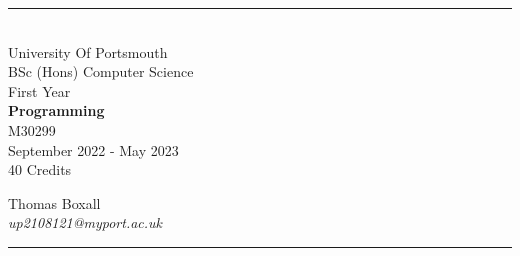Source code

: \documentclass[a4paper, 11pt]{report}
\begin{document}
\begin{titlepage}
    \rule{\textwidth}{1px}
    \vspace{0.025\textheight}\\
    \huge{University Of Portsmouth}\\
    \huge{BSc (Hons) Computer Science}\\
    \huge{First Year}\\
    \vfill
    \LARGE{\textbf{Programming}}\\
    \Large{M30299}\\
    \large{September 2022 - May 2023}\\
    \large{40 Credits}
    \vfill

    
    \begin{FlushRight}
        \large{Thomas Boxall}\\
        \textit{up2108121@myport.ac.uk}\\
        
    \end{FlushRight}
    \vspace{0.2\textheight}
    \rule{\textwidth}{1px}
    
\end{titlepage}

\tableofcontents




\end{document}
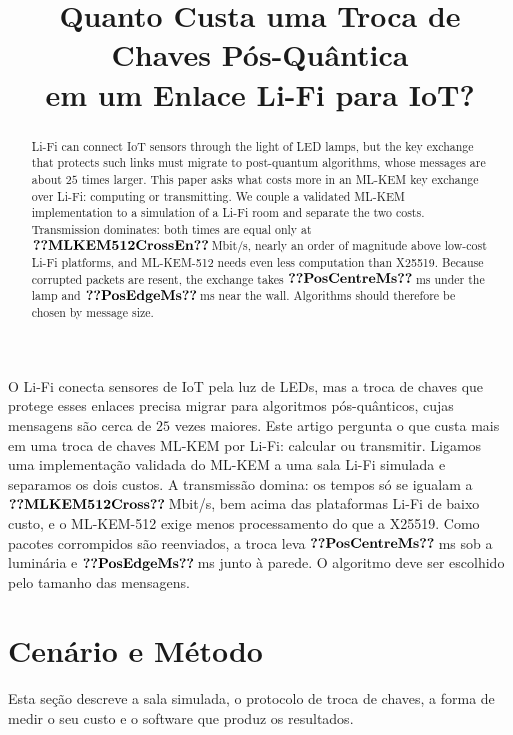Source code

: \documentclass[12pt]{article}
\title{Quanto Custa uma Troca de Chaves Pós-Quântica\\
em um Enlace Li-Fi para IoT?}
\author{\autores}
\begin{document}
\maketitle

\begin{abstract}%
Li-Fi can connect IoT sensors through the light of LED lamps, but the key
exchange that protects such links must migrate to post-quantum algorithms,
whose messages are about $25$ times larger. This paper asks what costs more in
an ML-KEM key exchange over Li-Fi: computing or transmitting. We couple a
validated ML-KEM implementation to a simulation of a Li-Fi room and separate
the two costs. Transmission dominates: both times are equal only at
$\val{MLKEM512CrossEn}$\,Mbit/s, nearly an order of magnitude above low-cost
Li-Fi platforms, and ML-KEM-512 needs even less computation than X25519.
Because corrupted packets are resent, the exchange takes $\val{PosCentreMs}$\,ms
under the lamp and $\val{PosEdgeMs}$\,ms near the wall. Algorithms should
therefore be chosen by message size.
\end{abstract}

\begin{resumo}
O Li-Fi conecta sensores de IoT pela luz de LEDs, mas a troca de
chaves que protege esses enlaces precisa migrar para algoritmos pós-quânticos,
cujas mensagens são cerca de $25$ vezes maiores. Este artigo pergunta o que
custa mais em uma troca de chaves ML-KEM por Li-Fi: calcular ou transmitir.
Ligamos uma implementação validada do ML-KEM a uma sala Li-Fi simulada e
separamos os dois custos. A transmissão domina: os tempos só se igualam
a $\val{MLKEM512Cross}$\,Mbit/s, bem acima das plataformas Li-Fi de baixo custo, e o
ML-KEM-512 exige menos processamento do que a X25519. Como pacotes corrompidos são reenviados, a troca leva
$\val{PosCentreMs}$\,ms sob a luminária e $\val{PosEdgeMs}$\,ms junto à parede.
O algoritmo deve ser escolhido pelo tamanho das mensagens.
\end{resumo}






\section{Cenário e Método}\label{sec:model}
Esta seção descreve a sala simulada, o protocolo de troca de chaves, a forma de
medir o seu custo e o software que produz os resultados.
\end{document}
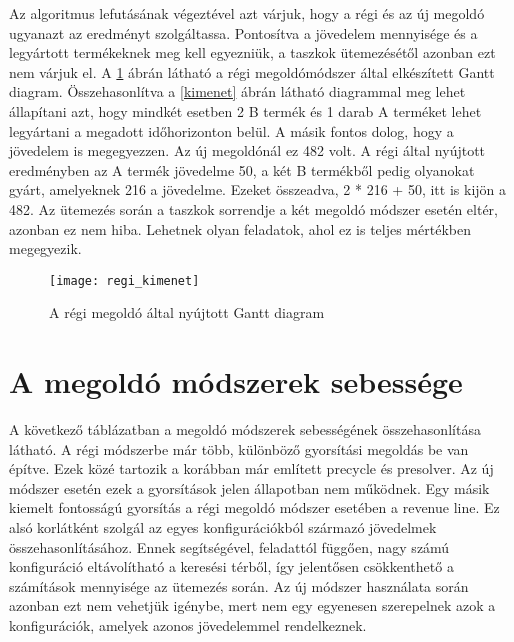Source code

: Az algoritmus lefutásának végeztével azt várjuk, hogy a régi és az új megoldó ugyanazt az eredményt szolgáltassa. Pontosítva a jövedelem mennyisége és a legyártott termékeknek meg kell egyezniük, a taszkok ütemezésétől azonban ezt nem várjuk el. A \ref{regi_kimenet} ábrán látható a régi megoldómódszer által elkészített Gantt diagram. Összehasonlítva a \ref{kimenet} ábrán látható diagrammal meg lehet állapítani azt, hogy mindkét esetben 2 B termék és 1 darab A terméket lehet legyártani a megadott időhorizonton belül. A másik fontos dolog, hogy a jövedelem is megegyezzen. Az új megoldónál ez 482 volt. A régi által nyújtott eredményben az A termék jövedelme 50, a két B termékből pedig olyanokat gyárt, amelyeknek 216 a jövedelme. Ezeket összeadva, 2 * 216 + 50, itt is kijön a 482. Az ütemezés során a taszkok sorrendje a két megoldó módszer esetén eltér, azonban ez nem hiba. Lehetnek olyan feladatok, ahol ez is teljes mértékben megegyezik.
\begin{figure}[H]
\begin{center}
\texttt{[image: regi\_kimenet]}
\caption{A régi megoldó által nyújtott Gantt diagram}
\label{regi_kimenet}
\end{center}
\end{figure}

\section{A megoldó módszerek sebessége}
A következő táblázatban a megoldó módszerek sebességének összehasonlítása látható. A régi módszerbe már több, különböző gyorsítási megoldás be van építve. Ezek közé tartozik a korábban már említett precycle és presolver. Az új módszer esetén ezek a gyorsítások jelen állapotban nem működnek. Egy másik kiemelt fontosságú gyorsítás a régi megoldó módszer esetében a revenue line. Ez alsó korlátként szolgál az egyes konfigurációkból származó jövedelmek összehasonlításához. Ennek segítségével, feladattól függően, nagy számú konfiguráció eltávolítható a keresési térből, így jelentősen csökkenthető a számítások mennyisége az ütemezés során. Az új módszer használata során azonban ezt nem vehetjük igénybe, mert nem egy egyenesen szerepelnek azok a konfigurációk, amelyek azonos jövedelemmel rendelkeznek. 

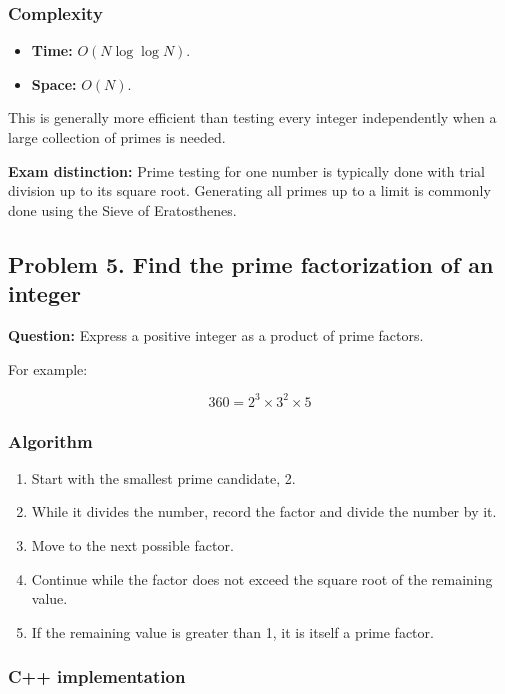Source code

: \subsubsection{Complexity}

\begin{itemize}
    \item \textbf{Time:} $O(N\log\log N)$.
    \item \textbf{Space:} $O(N)$.
\end{itemize}

This is generally more efficient than testing every integer independently when a large collection of primes is needed.

\textbf{Exam distinction:} Prime testing for one number is typically done with trial division up to its square root. Generating all primes up to a limit is commonly done using the Sieve of Eratosthenes.

\subsection{Problem 5. Find the prime factorization of an integer}

\textbf{Question:} Express a positive integer as a product of prime factors.

For example:


\[
360=2^3\times3^2\times5
\]


\subsubsection{Algorithm}

\begin{enumerate}
    \item Start with the smallest prime candidate, 2.
    \item While it divides the number, record the factor and divide the number by it.
    \item Move to the next possible factor.
    \item Continue while the factor does not exceed the square root of the remaining value.
    \item If the remaining value is greater than 1, it is itself a prime factor.
\end{enumerate}

\subsubsection{C++ implementation}

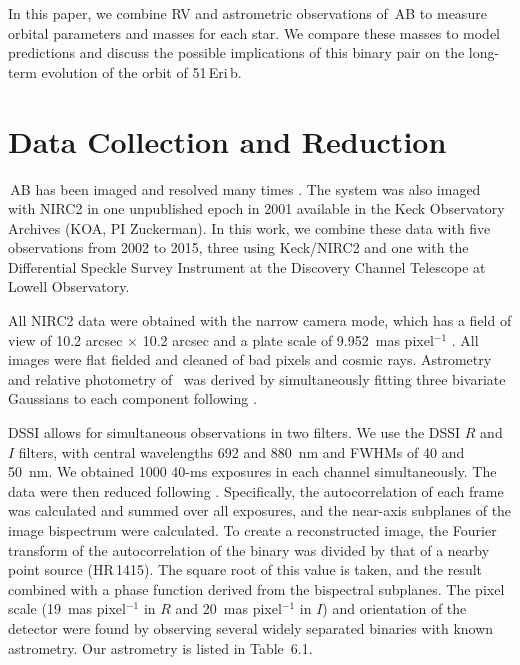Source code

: In this paper, we combine RV and astrometric observations of \thisstarsix\,AB 
to measure orbital parameters and masses for each star. 
We compare these masses to model predictions and
discuss the possible implications of this binary pair on the long-term evolution of
the orbit of 51\,Eri\,b.


\section{Data Collection and Reduction}
\label{sec:data}

\thisstarsix\,AB has been imaged and resolved many times
\citep{Kasper07, Bergfors10, Delorme12, Janson12, Janson14a}. 
The system was also imaged with NIRC2 \citep{Wizinowich00} in one unpublished epoch
in 2001 available in the Keck Observatory Archives (KOA, PI Zuckerman). 
In this work, we combine these data with five observations from 2002 to 2015, three
using Keck/NIRC2 and one with the Differential Speckle Survey Instrument \citep[DSSI,][]{Horch09} at 
the Discovery Channel Telescope at Lowell Observatory.

All NIRC2 data were obtained with the narrow camera mode, which has a field of view 
of 10.2 arcsec $\times$ 10.2 arcsec and a plate scale of 9.952~mas pixel$^{-1}$
\citep{Yelda10}.  All images were flat fielded and cleaned of bad pixels and 
cosmic rays.  Astrometry and relative photometry of \thisstarsix\ was derived by 
simultaneously fitting three bivariate Gaussians to each component following 
\citet{Liu10}. 

DSSI allows for simultaneous observations in two filters.
We use the DSSI $R$ and $I$ filters, with central wavelengths
692 and 880~nm and FWHMs of 40 and 50~nm. 
We obtained 1000 40-ms exposures in each channel simultaneously.
The data were then reduced following \citet{Horch15}.
Specifically, the autocorrelation of each frame was calculated and summed over all
exposures, and the near-axis subplanes of the image bispectrum were 
calculated. 
To create a reconstructed image, the Fourier transform of the autocorrelation
of the binary was divided by that of a nearby point source (HR\,1415).
The square root of this value is taken, and the result combined with a phase function
derived from the bispectral subplanes.
The pixel scale (19~mas pixel$^{-1}$ in $R$ and 20~mas pixel$^{-1}$ in $I$) and orientation of the detector were found by observing
several widely separated binaries with known astrometry.
Our astrometry is listed in Table~6.1.


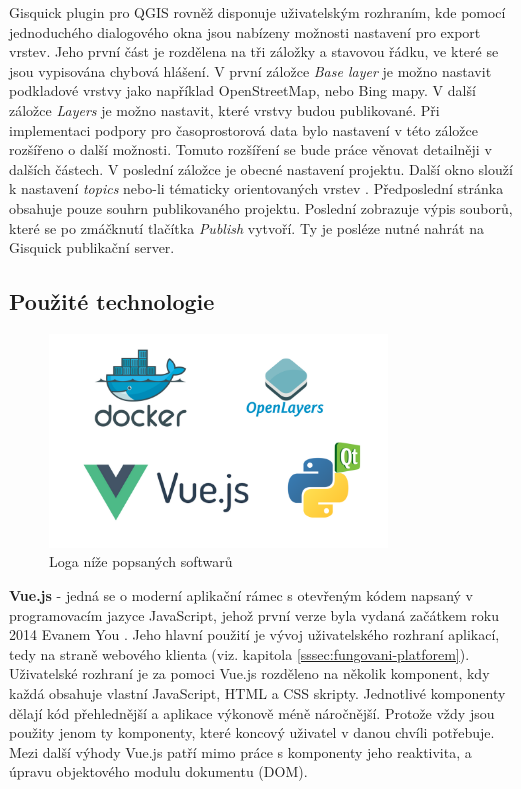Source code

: \newpage
Gisquick plugin pro QGIS rovněž disponuje uživatelským rozhraním, kde
pomocí jednoduchého dialogového okna jsou nabízeny možnosti nastavení
pro export vrstev. Jeho první část je rozdělena na tři záložky a
stavovou řádku, ve které se jsou vypisována chybová hlášení. V
první záložce \textit{Base layer} je možno nastavit podkladové vrstvy
jako například OpenStreetMap, nebo Bing mapy. V další záložce
\textit{Layers} je možno nastavit, které vrstvy budou publikované. Při
implementaci podpory pro časoprostorová data bylo nastavení v této
záložce rozšířeno o další možnosti. Tomuto rozšíření se bude
práce věnovat detailněji v dalších částech. V poslední záložce je
obecné nastavení projektu. Další okno slouží k nastavení \textit{topics}
nebo-li tématicky orientovaných vrstev \cite{gisquick-manual}. Předposlední
stránka obsahuje pouze souhrn publikovaného projektu. Poslední zobrazuje
výpis souborů, které se po zmáčknutí tlačítka \textit{Publish}
vytvoří. Ty je posléze nutné nahrát na Gisquick publikační server.

\newpage
\subsection{Použité technologie}

\begin{figure}[h!]
\centering
\includegraphics[width=0.8\textwidth]{../img/technologies.png}
\caption{Loga níže popsaných softwarů}
\label{fig:technoogies}
\end{figure}

\noindent
\textbf{Vue.js} - jedná se o moderní aplikační rámec s otevřeným kódem
napsaný v programovacím jazyce JavaScript, jehož první verze byla vydaná
začátkem roku 2014 Evanem You \cite{vue-history}. Jeho hlavní použití je
vývoj uživatelského rozhraní aplikací, tedy na straně webového klienta
(viz. kapitola \ref{sssec:fungovani-platforem}). Uživatelské rozhraní
je za pomoci Vue.js rozděleno na několik  komponent, kdy každá obsahuje
vlastní JavaScript, HTML a CSS skripty. Jednotlivé komponenty dělají kód
přehlednější a aplikace výkonově méně náročnější. Protože vždy
jsou použity jenom ty komponenty, které koncový uživatel v danou chvíli
potřebuje. Mezi další výhody Vue.js patří mimo práce s komponenty
jeho reaktivita, a úpravu objektového modulu dokumentu (DOM).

— Directions for this task —
Locate the word "práce" in the entries, and copy every line where it is found.

— Answer to the exercise —
práce věnovat detailněji v dalších částech. V poslední záložce je
potřebuje. Mezi další výhody Vue.js patří mimo práce s komponenty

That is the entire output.